Web Documents Reformulated into Synthetic Data to Overcome AI Training Limits
Datology AI has launched BeyondWeb, a new framework utilizing synthetic data to train language models. This approach aims to tackle the shortage of high-quality training data and is claimed to be more efficient than previous methods.
As training budgets for large language models reach trillions of tokens, quality web data becomes increasingly scarce. Datology AI identifies this 'wall of data' as a central challenge and presents BeyondWeb as a solution.
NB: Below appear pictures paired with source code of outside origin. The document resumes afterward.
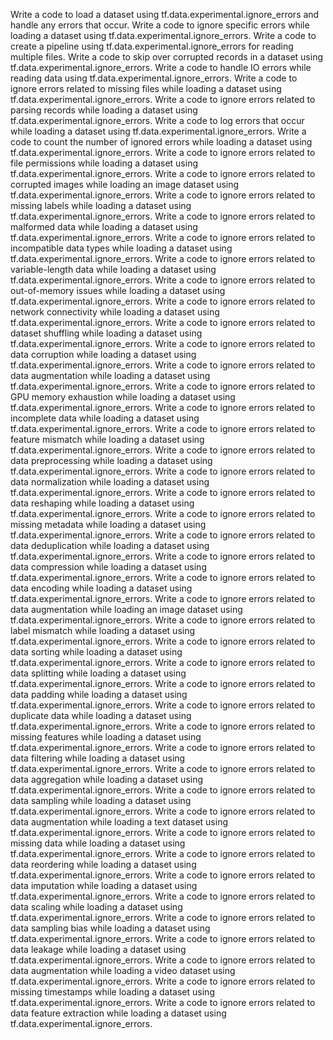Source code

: Write a code to load a dataset using tf.data.experimental.ignore_errors and handle any errors that occur.
Write a code to ignore specific errors while loading a dataset using tf.data.experimental.ignore_errors.
Write a code to create a pipeline using tf.data.experimental.ignore_errors for reading multiple files.
Write a code to skip over corrupted records in a dataset using tf.data.experimental.ignore_errors.
Write a code to handle IO errors while reading data using tf.data.experimental.ignore_errors.
Write a code to ignore errors related to missing files while loading a dataset using tf.data.experimental.ignore_errors.
Write a code to ignore errors related to parsing records while loading a dataset using tf.data.experimental.ignore_errors.
Write a code to log errors that occur while loading a dataset using tf.data.experimental.ignore_errors.
Write a code to count the number of ignored errors while loading a dataset using tf.data.experimental.ignore_errors.
Write a code to ignore errors related to file permissions while loading a dataset using tf.data.experimental.ignore_errors.
Write a code to ignore errors related to corrupted images while loading an image dataset using tf.data.experimental.ignore_errors.
Write a code to ignore errors related to missing labels while loading a dataset using tf.data.experimental.ignore_errors.
Write a code to ignore errors related to malformed data while loading a dataset using tf.data.experimental.ignore_errors.
Write a code to ignore errors related to incompatible data types while loading a dataset using tf.data.experimental.ignore_errors.
Write a code to ignore errors related to variable-length data while loading a dataset using tf.data.experimental.ignore_errors.
Write a code to ignore errors related to out-of-memory issues while loading a dataset using tf.data.experimental.ignore_errors.
Write a code to ignore errors related to network connectivity while loading a dataset using tf.data.experimental.ignore_errors.
Write a code to ignore errors related to dataset shuffling while loading a dataset using tf.data.experimental.ignore_errors.
Write a code to ignore errors related to data corruption while loading a dataset using tf.data.experimental.ignore_errors.
Write a code to ignore errors related to data augmentation while loading a dataset using tf.data.experimental.ignore_errors.
Write a code to ignore errors related to GPU memory exhaustion while loading a dataset using tf.data.experimental.ignore_errors.
Write a code to ignore errors related to incomplete data while loading a dataset using tf.data.experimental.ignore_errors.
Write a code to ignore errors related to feature mismatch while loading a dataset using tf.data.experimental.ignore_errors.
Write a code to ignore errors related to data preprocessing while loading a dataset using tf.data.experimental.ignore_errors.
Write a code to ignore errors related to data normalization while loading a dataset using tf.data.experimental.ignore_errors.
Write a code to ignore errors related to data reshaping while loading a dataset using tf.data.experimental.ignore_errors.
Write a code to ignore errors related to missing metadata while loading a dataset using tf.data.experimental.ignore_errors.
Write a code to ignore errors related to data deduplication while loading a dataset using tf.data.experimental.ignore_errors.
Write a code to ignore errors related to data compression while loading a dataset using tf.data.experimental.ignore_errors.
Write a code to ignore errors related to data encoding while loading a dataset using tf.data.experimental.ignore_errors.
Write a code to ignore errors related to data augmentation while loading an image dataset using tf.data.experimental.ignore_errors.
Write a code to ignore errors related to label mismatch while loading a dataset using tf.data.experimental.ignore_errors.
Write a code to ignore errors related to data sorting while loading a dataset using tf.data.experimental.ignore_errors.
Write a code to ignore errors related to data splitting while loading a dataset using tf.data.experimental.ignore_errors.
Write a code to ignore errors related to data padding while loading a dataset using tf.data.experimental.ignore_errors.
Write a code to ignore errors related to duplicate data while loading a dataset using tf.data.experimental.ignore_errors.
Write a code to ignore errors related to missing features while loading a dataset using tf.data.experimental.ignore_errors.
Write a code to ignore errors related to data filtering while loading a dataset using tf.data.experimental.ignore_errors.
Write a code to ignore errors related to data aggregation while loading a dataset using tf.data.experimental.ignore_errors.
Write a code to ignore errors related to data sampling while loading a dataset using tf.data.experimental.ignore_errors.
Write a code to ignore errors related to data augmentation while loading a text dataset using tf.data.experimental.ignore_errors.
Write a code to ignore errors related to missing data while loading a dataset using tf.data.experimental.ignore_errors.
Write a code to ignore errors related to data reordering while loading a dataset using tf.data.experimental.ignore_errors.
Write a code to ignore errors related to data imputation while loading a dataset using tf.data.experimental.ignore_errors.
Write a code to ignore errors related to data scaling while loading a dataset using tf.data.experimental.ignore_errors.
Write a code to ignore errors related to data sampling bias while loading a dataset using tf.data.experimental.ignore_errors.
Write a code to ignore errors related to data leakage while loading a dataset using tf.data.experimental.ignore_errors.
Write a code to ignore errors related to data augmentation while loading a video dataset using tf.data.experimental.ignore_errors.
Write a code to ignore errors related to missing timestamps while loading a dataset using tf.data.experimental.ignore_errors.
Write a code to ignore errors related to data feature extraction while loading a dataset using tf.data.experimental.ignore_errors.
The framework restructures existing web documents to be more information-dense, enhances educational tone, and reorganizes content for improved training.
According to Datology AI, BeyondWeb increases accuracy by 5.1 percentage points on 8B parameter models compared to Hugging Face's Cosmopedia and by 2.6 percentage points over Nvidia's Nemotron-CC dataset.
The study also found that BeyondWeb trains significantly faster: 7.7 times quicker than open web data and 2.7 times faster than Nemotron Synthetic. In one test, a 3B parameter model trained on BeyondWeb outperformed an 8B model trained on Cosmopedia using the same token budget.
Researchers explored seven core questions around synthetic data generation. A key takeaway is that diversity is essential for sustained progress. Standard methods may aid early training, but their lack of stylistic variety leads to diminishing returns.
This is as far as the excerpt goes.